The first thing I noticed was the size and scope of the output
report produced. The full report was over 150 lines and included
several ASCII tables with statistics about the results (see Listing 3
for one example). Data for the previous and current runs are
available along with the difference, making it easy to track your
progress as you clean up your code. pylint identified almost all of
the same problems PyChecker did, and many it did not. The one warning
I see that PyChecker gave me that pylint did not is that my
module-level function uses an argument self but is not a method.

The first thing I noticed was the size and scope of the output
report produced.

Listing 3

 1
 2
 3
 4
 5
 6
 7
 8
 9
10
11
12
13
14
Messages by category
--------------------

+-----------+-------+---------+-----------+
|type       |number |previous |difference |
+===========+=======+=========+===========+
|convention |12     |NC       |NC         |
+-----------+-------+---------+-----------+
|refactor   |1      |NC       |NC         |
+-----------+-------+---------+-----------+
|warning    |16     |NC       |NC         |
+-----------+-------+---------+-----------+
|error      |1      |NC       |NC         |
+-----------+-------+---------+-----------+

An especially nice feature of pylint is that each check has an
assigned identifier, so it is easy to enable or disable that
particular warning in a consistent manner – no guessing about the
name to use in the config file. Simply specify –enable-msg or
–disable-msg and the message id. Given the sheer number of tests
performed by pylint, I can see that this consistency is going to be
key in setting it up in a meaningful way on any real project.

Since I approached this review with a jump-right-in attitude, all of
these impressions were formed before I had spent any time reading the
documentation delivered with the program, so that was my next step.
The docs provided cover a complete list of the different types of
warnings produced, how to enable/disable them and set other options,
interpret the report output, and all the other sorts of information
you need to really integrate the tool into your daily routine. There
are some holes, as you would expect from a work-in-progress, but the
basic information is there in more detail than for either of the other
projects.

In addition to enabling or disabling individual messages, there are a
wide range of command line options available for fine-grained control
over expectations for the tests performed. These range from regular
expressions to enforce naming conventions to various settings to watch
for “complexity” issues within classes and functions. It will be
interesting to see how those settings work out against some of my
older code.

As with PyChecker, pylint also supports setting options within your
source code and with a config file. Perhaps assuming a shared
development environment, it looks first in /etc/pylintrc and then
in $HOME/.pylintrc for settings. This lets a team install a
global configuration file on a development server, so everyone sees
the same options. To print the settings being used, use the
–generate-rcfile option. The output includes comments for each
option, so saving it to a file makes it easy for you start customizing
it to create your own specialized config file.

PyFlakes

The last program I examined was PyFlakes from divmod.org. The
installation process for PyFlakes was the easiest of the three. After
a quick “easy_install PyFlakes”, I was up and running (yay!). The
experience after that was a bit of a letdown, though:

$ pyflakes Listing1.py
Listing1.py:6: 'string' imported but unused

It found almost none of the errors I was hoping it would identify.
The PyFlakes web site says there are two categories of errors
reported:

  • Names which are used but not defined or used before they are defined
  • Names which are redefined without having been used

In the case of this sample file, there are several unused names that
weren’t reported.

PyFlakes is much simpler than either pylint or PyChecker. There don’t
seem to be any command line options for controlling the tests that are
run. Running it with arguments that don’t refer to valid filenames
results in a traceback and error message.

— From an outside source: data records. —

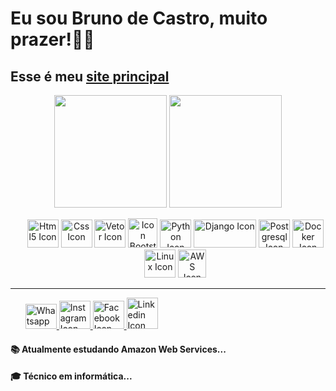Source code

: <h1>Eu sou Bruno de Castro, muito prazer!👋😄</h1>

## Esse é meu [site principal](https://www.brunoq.com.br/)

<div align="center">
  <img height="180em" src="https://github-readme-stats.vercel.app/api?username=BunoQueiroz&show_icons=true&theme=dark&include_all_commits=true&count_private=false"/>
  <img height="180em" src="https://github-readme-stats.vercel.app/api/top-langs/?username=BunoQueiroz&layout=compact&langs_count=7&theme=dark"/>
</div>
<div>
  <ul align="center">
    <img src="https://www.svgrepo.com/show/349402/html5.svg" width="50rem" height="45rem" srcset="https://www.svgrepo.com/show/349402/html5.svg 4x" alt="Html5 Icon" title="Html5 Icon">
    <img src="https://www.svgrepo.com/show/373535/css.svg" width="50rem" height="45rem" srcset="https://www.svgrepo.com/show/373535/css.svg 4x" alt="Css Icon" title="Css Icon">
    <img src="https://www.svgrepo.com/show/349419/javascript.svg" width="50rem" height="45rem" srcset="https://www.svgrepo.com/show/349419/javascript.svg 4x" alt="Vetor Icon" title="Vetor Icon">
    <img src="https://www.svgrepo.com/show/303293/bootstrap-4-logo.svg" srcset="https://www.svgrepo.com/show/303293/bootstrap-4-logo.svg 4x" width="47rem" heigth="45rem" alt="Icon Bootstrap" title="Icon Bootstrap">
    <img src="https://www.svgrepo.com/show/354238/python.svg" width="50rem" height="45rem" srcset="https://www.svgrepo.com/show/354238/python.svg 4x" alt="Python Icon" title="Python Icon">
    <img src="https://static.djangoproject.com/img/logos/django-logo-negative.svg" width="100rem" height="45rem" srcset="https://www.svgrepo.com/show/353656/django.svg 4x" alt="Django Icon" title="Django Icon">
    <img src="https://www.svgrepo.com/show/354200/postgresql.svg" width="50rem" height="45rem" srcset="https://www.svgrepo.com/show/354200/postgresql.svg 4x" alt="Postgresql Icon" title="Postgresql Icon">
    <img src="https://www.svgrepo.com/show/452192/docker.svg" width="50rem" height="45rem" srcset="https://www.svgrepo.com/show/452192/docker.svg 4x" alt="Docker Icon" title="Docker Icon">
    <img src="https://www.svgrepo.com/show/452054/linux.svg" width="50rem" height="45rem" srcset="https://www.svgrepo.com/show/452054/linux.svg 4x" alt="Linux Icon" title="Linux Icon">
    <img src="https://www.consoleconnect.com/wp-content/uploads/2019/07/amazon-web-services-cloud.svg" width="45rem" height="45rem" srcset="https://www.svgrepo.com/show/303369/amazon-web-services-logo.svg 4x" alt="AWS Icon" title="AWS Icon">
  </ul>
</div>
<hr>
<ul>
  <a href="https://api.whatsapp.com/send?phone=5585981639630">
    <img src="https://www.svgrepo.com/show/349563/whatsapp.svg" width="50rem" height="40rem" srcset="https://www.svgrepo.com/show/349563/whatsapp.svg 4x" alt="Whatsapp Icon" title="Whatsapp Icon">
  </a>
  <a href="https://www.instagram.com/bruno.castro.q/">
    <img src="https://www.svgrepo.com/show/452229/instagram-1.svg" width="50rem" height="45rem" srcset="https://www.svgrepo.com/show/13639/instagram.svg 4x" alt="Instagram Icon" title="Instagram Icon">
  </a>
  <a href="https://www.facebook.com/brunodecastro.castroqueiroz/">
    <img src="https://www.svgrepo.com/show/452196/facebook-1.svg" width="50rem" height="45rem" srcset="https://www.svgrepo.com/show/13643/facebook.svg 4x" alt="Facebook Icon" title="Facebook Icon">
  </a>
    <a href="https://br.linkedin.com/in/bruno-de-castro-queiroz-47a911225">
        <img src="https://www.svgrepo.com/show/452051/linkedin.svg" width="50rem" height="50rem" srcset="https://www.svgrepo.com/show/157006/linkedin.svg 4x" alt="Linkedin Icon" title="Linkedin Icon">
    </a>
</ul>

<h4>📚 Atualmente estudando Amazon Web Services...</h4>
<h4>🎓 Técnico em informática...</h4>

The one feature of PyFlakes mentioned by the users who recommended it
is its speed. My test code is obviously too small to make any real
performance tests, but I have heard from several readers who use it in
conjunction with an IDE like PyDev to look for errors in the
background while they edit.

Conclusions

Both pylint and PyFlakes analyze your source but do not actually
import it. Everything they need they derive from the parse tree.
This gives them an advantage in situations where importing the code
might have undesirable side effects. I used the same approach in
HappyDoc for extracting documentation from Zope-related source code.

All of the tools I tested found some of the errors in the sample code,
but pylint was by far the most comprehensive. The PyChecker output
was more terse, and it doesn’t include the style checks that pylint
has, but that omission may itself constitute a feature for some users.

All of the tools I tested found some of the errors in the sample code.

Of the three tools, only PyFlakes installed correctly with
easy_install. That is annoying, but not a show-stopper for using the
other tools, especially given how much more comprehensive their output
is. All of the tools worked correctly when installed via setup.py,
which is certainly better than having to install them entirely by
hand.

For my own projects, I intend to continue looking into pylint for now.
Its consistent configuration and exhaustive reporting are appealing
for larger code bases such as I encounter at my day job.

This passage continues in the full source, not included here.